Amazon had a sale a couple of weeks ago, a bunch of books for $0.99. Five of them were classics published by Oxford World’s Classics, i.e., by Oxford University Press; and I figured that at $0.99 it was worth grabbing them just for the chance that the production would be better than the average low-price public domain conversion.

One of them was The Moonstone, by Wilkie Collins. I’d heard the name of the book, and I remembered rather vaguely having heard that it was worth reading, and the brief description on the Amazon page indicated that it was a mystery, the first detective novel in the English language…and I thought, why not?

Why not, indeed. The book, let me tell you, is a hoot. It is great fun, and I enjoyed every bit of it.

Written in 1868 as a weekly serial, it concerns an enormous diamond, the Moonstone, once stolen by a Muslim prince from a Hindu temple in India. The keepers of the temple swore to recover it, it is said, but it remained in the strongroom of the prince and his descendants until it was removed by an Englishman named Herncastle. From him it passed, on his death, to his niece, Rachel Verinder…and with that the cat is among the pigeons. The stone is stolen (of course; who could doubt it) and the story takes off in earnest.

Collins was a contemporary and great friend of Charles Dickens, and like him had a gift for creating odd and memorable characters; but unlike him, he also had a gift for making them seem realistic. Mr. Pickwick is an outstanding and memorable character, Sam Weller is an outstanding and memorable character, Nicholas Nickleby is an outstanding and memorable character…but none of them are the least bit likely. Collins’ characters, in this book at least, seem altogether likely.

And thanks to Collins’ plan for the novel, we have the opportunity to see all of them fully rounded. The book is told in the form of a series of narratives, each by a different eyewitness, each of which brings the story forward. Thus, we see each of the major characters through others’ eyes, and often enough through their own eyes as well. The difference between the various views of a single character is often striking, and especially when you can compare how they present themselves with how others see them.

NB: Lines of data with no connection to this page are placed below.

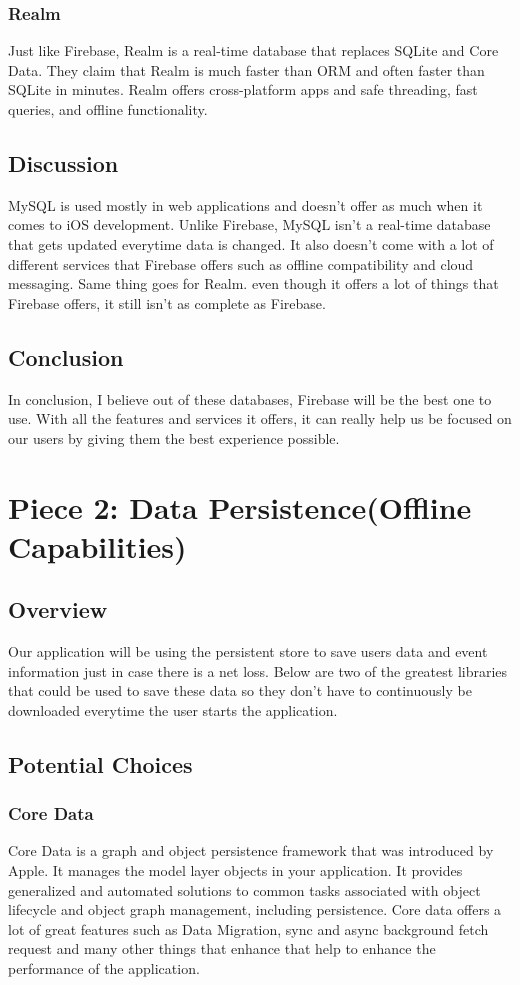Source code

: \documentclass[onecolumn, draftclsnofoot,10pt, compsoc]{IEEEtran}
\begin{document}
\subsubsection{Realm\cite{Realm}}
Just like Firebase, Realm is a real-time database that replaces SQLite and Core Data. They claim that Realm is much faster than ORM and often faster than SQLite in minutes. Realm offers cross-platform apps and safe threading, fast queries, and offline functionality. 

\subsection{Discussion}
MySQL is used mostly in web applications and doesn't offer as much when it comes to iOS development. Unlike Firebase, MySQL isn't a real-time database that gets updated everytime data is changed. It also doesn't come with a lot of different services that Firebase offers such as offline compatibility and cloud messaging. Same thing goes for Realm. even though it offers a lot of things that Firebase offers, it still isn't as complete as Firebase. 

\subsection{Conclusion}
In conclusion, I believe out of these databases, Firebase will be the best one to use. With all the features and services it offers, it can really help us be focused on our users by giving them the best experience possible. 

\section{Piece 2: Data Persistence(Offline Capabilities)}
\subsection{Overview}
Our application will be using the persistent store to save users data and event information just in case there is a net loss. Below are two of the greatest libraries that could be used to save these data so they don't have to continuously be downloaded everytime the user starts the application.

\subsection{Potential Choices}
\subsubsection{Core Data\cite{CoreData}}
\par Core Data is a graph and object persistence framework that was introduced by Apple. It manages the model layer objects in your application. It provides generalized and automated solutions to common tasks associated with object lifecycle and object graph management, including persistence. Core data offers a lot of great features such as Data Migration, sync and async background fetch request and many other things that enhance that help to enhance the performance of the application.
\end{document}
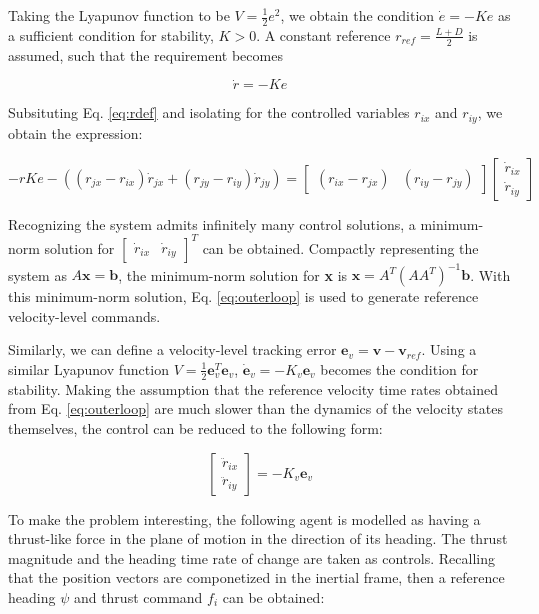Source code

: \documentclass{aiaa-tc}
\newcommand{\B}[1]{\textbf{#1}} %
\begin{document}
Taking the Lyapunov function to be $V = \frac{1}{2} e^2$, we obtain the condition $\dot{e} = -Ke$ as a sufficient condition for stability, $K > 0$. A constant reference $r_{ref} = \frac{L+D}{2}$ is assumed, such that the requirement becomes

\begin{equation}
\dot{r} = -Ke
\end{equation}

Subsituting Eq. \ref{eq:rdef} and isolating for the controlled variables $r_{ix}$ and $r_{iy}$, we obtain the expression:

\begin{equation}
-rKe - ((r_{jx}-r_{ix})\dot{r}_{jx} + (r_{jy} - r_{iy})\dot{r}_{jy}) = \begin{bmatrix}
(r_{ix}-r_{jx}) & (r_{iy}-r_{jy})
\end{bmatrix}
\begin{bmatrix}
\dot{r}_{ix} \\
\dot{r}_{iy}
\end{bmatrix}
\label{eq:outerloop}
\end{equation}

Recognizing the system admits infinitely many control solutions, a minimum-norm solution for $\begin{bmatrix}
\dot{r}_{ix} &
\dot{r}_{iy}
\end{bmatrix}^T$ can be obtained. Compactly representing the system as $A\B{x} = \B{b}$, the minimum-norm solution for \B{x} is $\B{x} = A^T(AA^T)^{-1}\B{b}$. With this minimum-norm solution, Eq. \ref{eq:outerloop} is used to generate reference velocity-level commands.

Similarly, we can define a velocity-level tracking error $\B{e}_v = \B{v} - \B{v}_{ref}$. Using a similar Lyapunov function $V = \frac{1}{2} \B{e}_v^T \B{e}_v$, $\dot{\B{e}}_v = -K_v \B{e}_v$ becomes the condition for stability. Making the assumption that the reference velocity time rates obtained from Eq. \ref{eq:outerloop} are much slower than the dynamics of the velocity states themselves, the control can be reduced to the following form:

\begin{equation}
\begin{bmatrix}
\ddot{r}_{ix} \\
\ddot{r}_{iy}
\end{bmatrix} = -K_v \B{e}_v
\end{equation}

To make the problem interesting, the following agent is modelled as having a thrust-like force in the plane of motion in the direction of its heading. The thrust magnitude and the heading time rate of change are taken as controls. Recalling that the position vectors are componetized in the inertial frame, then a reference heading $\psi$ and thrust command $f_i$ can be obtained:
\end{document}
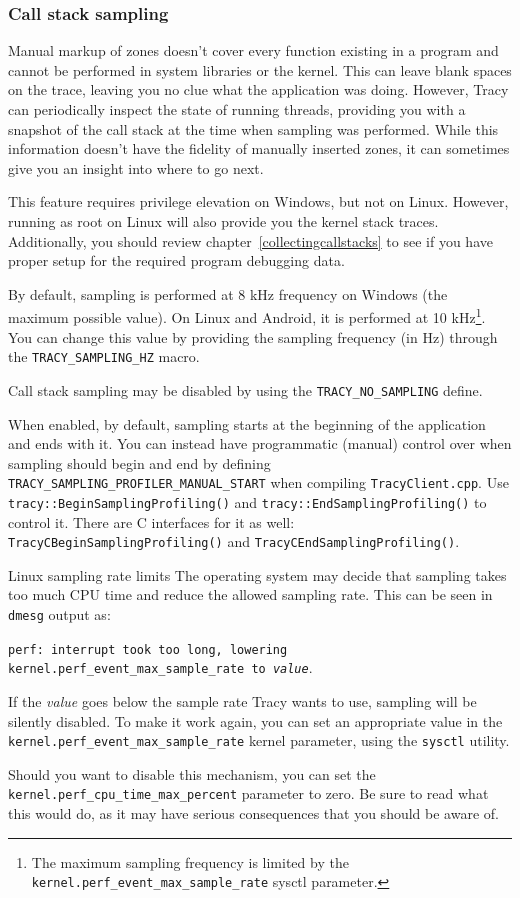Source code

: \documentclass[hidelinks,titlepage,a4paper,twoside]{article}
\begin{document}
\subsubsection{Call stack sampling}
\label{sampling}

Manual markup of zones doesn't cover every function existing in a program and cannot be performed in system libraries or the kernel. This can leave blank spaces on the trace, leaving you no clue what the application was doing. However, Tracy can periodically inspect the state of running threads, providing you with a snapshot of the call stack at the time when sampling was performed. While this information doesn't have the fidelity of manually inserted zones, it can sometimes give you an insight into where to go next.

This feature requires privilege elevation on Windows, but not on Linux. However, running as root on Linux will also provide you the kernel stack traces. Additionally, you should review chapter~\ref{collectingcallstacks} to see if you have proper setup for the required program debugging data.

By default, sampling is performed at 8 kHz frequency on Windows (the maximum possible value). On Linux and Android, it is performed at 10 kHz\footnote{The maximum sampling frequency is limited by the \texttt{kernel.perf\_event\_max\_sample\_rate} sysctl parameter.}. You can change this value by providing the sampling frequency (in Hz) through the \texttt{TRACY\_SAMPLING\_HZ} macro.

Call stack sampling may be disabled by using the \texttt{TRACY\_NO\_SAMPLING} define.

When enabled, by default, sampling starts at the beginning of the application and ends with it. You can instead have programmatic (manual) control over when sampling should begin and end by defining \texttt{TRACY\_SAMPLING\_PROFILER\_MANUAL\_START} when compiling \texttt{TracyClient.cpp}. Use \texttt{tracy::BeginSamplingProfiling()} and \texttt{tracy::EndSamplingProfiling()} to control it. There are C interfaces for it as well: \texttt{TracyCBeginSamplingProfiling()} and \texttt{TracyCEndSamplingProfiling()}.

\begin{bclogo}[
noborder=true,
couleur=black!5,
logo=\bcbombe
]{Linux sampling rate limits}
The operating system may decide that sampling takes too much CPU time and reduce the allowed sampling rate. This can be seen in \texttt{dmesg} output as:

\texttt{perf: interrupt took too long, lowering kernel.perf\_event\_max\_sample\_rate to \emph{value}}.

If the \emph{value} goes below the sample rate Tracy wants to use, sampling will be silently disabled. To make it work again, you can set an appropriate value in the \texttt{kernel.perf\_event\_max\_sample\_rate} kernel parameter, using the \texttt{sysctl} utility.

Should you want to disable this mechanism, you can set the \texttt{kernel.perf\_cpu\_time\_max\_percent} parameter to zero. Be sure to read what this would do, as it may have serious consequences that you should be aware of.
\end{bclogo}
\end{document}
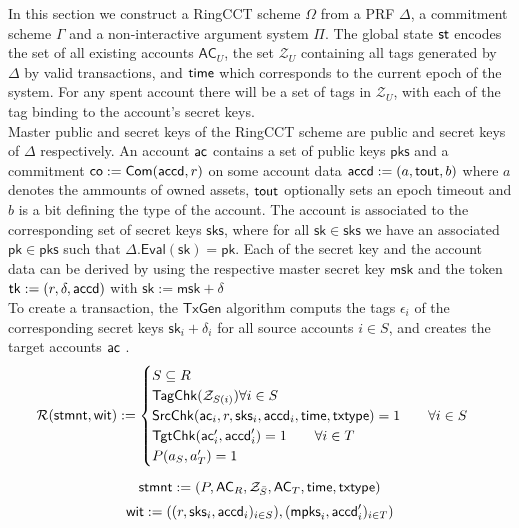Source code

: In this section we construct a RingCCT scheme $\Omega$ from a PRF $\Delta$, a commitment scheme $\Gamma$ and a non-interactive argument system $\Pi$. The global state $\st$ encodes the set of all existing accounts $\mathsf{AC}_U$, the set $\mathcal{Z}_U$ containing all tags generated by $\Delta$ by valid transactions, and $\mathsf{time}$ which corresponds to the current epoch of the system. For any spent account there will be a set of tags in $\mathcal{Z}_U$, with each of the tag binding to the account's secret keys. \\
Master public and secret keys of the RingCCT scheme are public and secret keys of $\Delta$ respectively. An account $\mathsf{ac}$ contains a set of public keys $\mathsf{pks}$ and a commitment $\mathsf{co} := \mathsf{Com}(\mathsf{accd}, r)$ on some account data $\mathsf{accd} := (a, \mathsf{tout}, b)$ where $a$ denotes the ammounts of owned assets, $\mathsf{tout}$ optionally sets an epoch timeout and $b$ is a bit defining the type of the account. The account is associated to the corresponding set of secret keys $\mathsf{sks}$, where for all $\mathsf{sk} \in \mathsf{sks}$ we have an associated $\mathsf{pk} \in \mathsf{pks}$ such that $\Delta.\mathsf{Eval}(\mathsf{sk}) = \mathsf{pk}$. Each of the secret key and the account data can be derived by using the respective master secret key $\mathsf{msk}$ and the token $\mathsf{tk} := (r, \delta, \mathsf{accd})$ with $\mathsf{sk} := \mathsf{msk} + \delta$ \\ 
To create a transaction, the $\mathsf{TxGen}$ algorithm computs the tags $\epsilon_i$ of the corresponding secret keys $\mathsf{sk}_i + \delta_i$ for all source accounts $i \in S$, and creates the target accounts $\mathsf{ac}$ .
\begin{equation*}
\mathcal{R}(\mathsf{stmnt}, \mathsf{wit}) := \begin{cases} 
    S \subseteq R \\ 
    \mathsf{TagChk}(\mathcal{Z}_{S(i)}) \forall i \in S \\
    \mathsf{SrcChk}(\mathsf{ac}_i, r, \mathsf{sks}_i, \mathsf{accd}_i, \mathsf{time}, \mathsf{txtype}) = 1 \qquad \forall i \in S \\ 
    \mathsf{TgtChk}(\mathsf{ac}'_i, \mathsf{accd}'_i) = 1 \qquad \forall i \in T \\ 
    P(a_S, a'_T) = 1
\end{cases}
\end{equation*}

\begin{equation*}
\mathsf{stmnt} := (P,\mathsf{AC}_R,\mathcal{Z}_{\bar{S}}, \mathsf{AC}_T, \mathsf{time}, \mathsf{txtype}) \\
\end{equation*}
\begin{equation*}
\mathsf{wit} := ((r,\mathsf{sks}_i, \mathsf{accd}_i)_{i\in S}), (\mathsf{mpks}_i, \mathsf{accd}'_i)_{i\in T}) \\
\end{equation*}

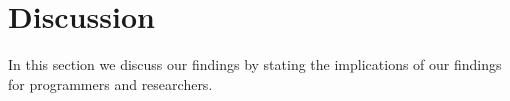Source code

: \documentclass[conference]{IEEEtran}
\begin{document}
\section{Discussion}
\label{discussion}
In this section we discuss our findings by stating the implications of our findings for programmers and researchers.  


\begin{itemize}

\begin{item}


\vspace{0.50em}
     
\end{item}
\vspace{0.50em}


\begin{item}

\vspace{0.50em}
     
\end{item}
\vspace{0.50em}


\begin{item}
 


\vspace{0.50em}
     
\end{item}
\vspace{0.50em}


\end{itemize}
\end{document}
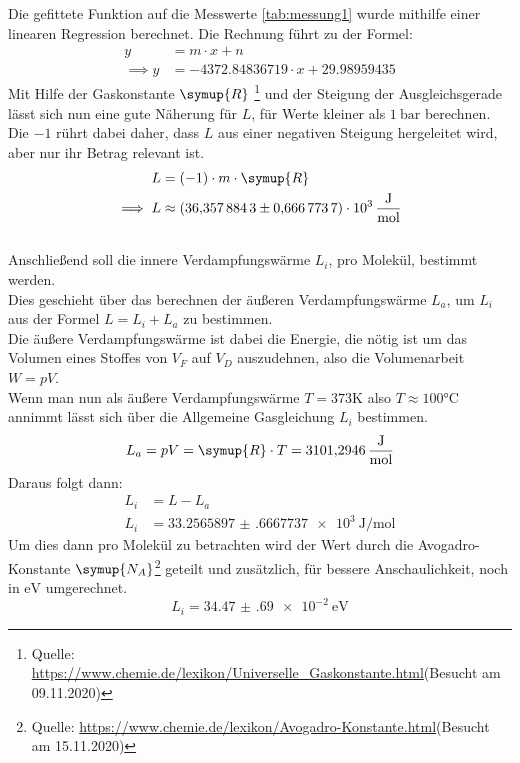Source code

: Die gefittete Funktion auf die Messwerte \ref{tab:messung1} wurde mithilfe einer linearen Regression berechnet.
Die Rechnung führt zu der Formel:
\begin{align}
    y&=m\cdot x+n \nonumber\\
    \implies y&=-4372.84836719 \cdot x+29.98959435 \nonumber
\end{align}
Mit Hilfe der Gaskonstante $\symup{R}$   \footnote{Quelle: \url{https://www.chemie.de/lexikon/Universelle_Gaskonstante.html}(Besucht am 09.11.2020)}
und der Steigung der Ausgleichsgerade lässt sich nun eine gute Näherung für $L$, für Werte kleiner als $\SI{1}{\bar}$ berechnen.
Die $-1$ rührt dabei daher, dass $L$ aus einer negativen Steigung hergeleitet wird, aber nur ihr Betrag relevant ist.
\begin{align}
    L&=(-1) \cdot m \cdot \symup{R} \nonumber\\
    \implies L&\approx\SI{36.3578843(6667737)e3}{\joule\per\mol} \nonumber
\end{align}\\
Anschließend soll die innere Verdampfungswärme $L_i$, pro Molekül, bestimmt werden.\\
Dies geschieht über das berechnen der äußeren Verdampfungswärme $L_a$, um $L_i$ aus der Formel $L=L_i+L_a$ zu bestimmen.\\
Die äußere Verdampfungswärme ist dabei die Energie, die nötig ist um das Volumen eines Stoffes von $V_F$ auf $V_D$ auszudehnen,
also die Volumenarbeit $W=pV$.\\
Wenn man nun als äußere Verdampfungswärme $T=373 \si{\kelvin}$ also $T\approx 100 \si{\celsius}$ annimmt lässt sich über die Allgemeine Gasgleichung $L_i$ bestimmen.
\begin{equation}
    L_a=pV=\symup{R} \cdot T = \SI{3101.2946}{\joule\per\mol} \nonumber
\end{equation}
Daraus folgt dann:
\begin{align}
    L_i&=L-L_a \nonumber\\
    L_i&=\SI{33.2565897(6667737)e3}{\joule\per\mol} \nonumber
\end{align}
Um dies dann pro Molekül zu betrachten wird der Wert durch die Avogadro-Konstante $\symup{N_A}$\footnote{Quelle: \url{https://www.chemie.de/lexikon/Avogadro-Konstante.html}(Besucht am 15.11.2020)}
geteilt und zusätzlich, für bessere Anschaulichkeit,
noch in $\si{\electronvolt}$ umgerechnet.
\begin{equation}
    L_i=\SI{34.47(69)e-2}{\electronvolt} \nonumber
\end{equation}

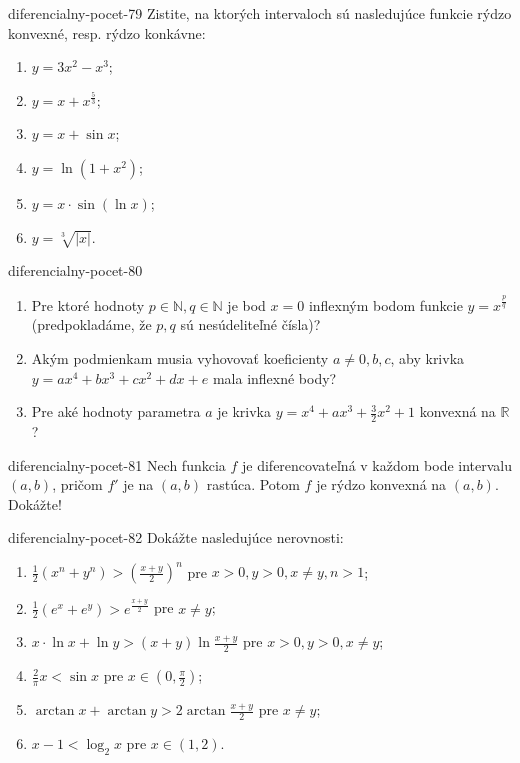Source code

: \begin{defproblem}{diferencialny-pocet-79}
Zistite, na ktorých intervaloch sú nasledujúce funkcie rýdzo konvexné, resp. rýdzo konkávne:
\begin{multicols}{2}
\begin{enumerate}
    \item $y=3x^2-x^3$;
	\item $y=x+x^{\frac{5}{3}}$;
	\item $y=x+\sin x$;
	\item $y=\ln (1+x^2)$;
	\item $y=x\cdot\sin (\ln x)$;
	\item $y=\sqrt[3]{|x|}$.
\end{enumerate}
\end{multicols}
\end{defproblem}

\begin{defproblem}{diferencialny-pocet-80}
\begin{enumerate}
\item Pre ktoré hodnoty $p\in\mathbb{N},q\in\mathbb{N}$ je bod $x=0$ inflexným bodom funkcie $y=x^{\frac{p}{q}}$ (predpokladáme, že $p,q$ sú nesúdeliteľné čísla)?
\item Akým podmienkam musia vyhovovať koeficienty $a\neq 0,b,c$, aby krivka $y=ax^4+bx^3+cx^2+dx+e$ mala inflexné body?
\item Pre aké hodnoty parametra $a$ je krivka $y=x^4+ax^3+\frac{3}{2}x^2+1$ konvexná na $\mathbb{R}$?
\end{enumerate}
\end{defproblem}

\begin{defproblem}{diferencialny-pocet-81}
Nech funkcia $f$ je diferencovateľná v každom bode intervalu $(a,b)$, pričom $f'$ je na $(a,b)$ rastúca. Potom $f$ je rýdzo konvexná na $(a,b)$. Dokážte!
\end{defproblem}

\begin{defproblem}{diferencialny-pocet-82}
Dokážte nasledujúce nerovnosti:
\begin{enumerate}
\item $\frac{1}{2}(x^n+y^n)>(\frac{x+y}{2})^n$ pre $x>0,y>0,x\neq y,n>1$;
\item  $\frac{1}{2}(e^x+e^y)>e^{\frac{x+y}{2}}$ pre $x\neq y$;
\item $x\cdot\ln x+\ln y>(x+y)\ln \frac{x+y}{2}$ pre $x>0,y>0,x\neq y$;
\item $\frac{2}{\pi}x<\sin x$ pre $x\in (0,\frac{\pi}{2})$;
\item $\arctan x+\arctan y>2\arctan \frac{x+y}{2}$ pre $x\neq y$;
\item $x-1<\log_2 x$ pre $x\in (1,2)$.
\end{enumerate}
\end{defproblem}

My favorite of the characters, and the narrator of the longest segment of the book, is Gabriel Betteredge, an old family retainer of the Verinder family. Devoted to his ladyship and her family, possessed of his own homespun and rather eccentric philosophy, and utterly dependent for his personal stability on his pipe and his worn copy of Robinson Crusoe, he turns out to be an excellent observer of events, a not particularly good judge of individuals, and the one character who is, within, as others see him to be without. I am perfectly delighted to make his acquaintance.

As a detective story, the tale is adequate, if a bit slow paced—not that I minded. I might as well say that the essential point of the plot, the dreadful secret on which the whole plot turns, struck me as being too completely absurd. It would not have seemed so in 1868, however, so I didn’t let it bother me.

Highly recommended. I often find Dickens long-winded, grotesque, and tedious; Collins seems to be just to my taste.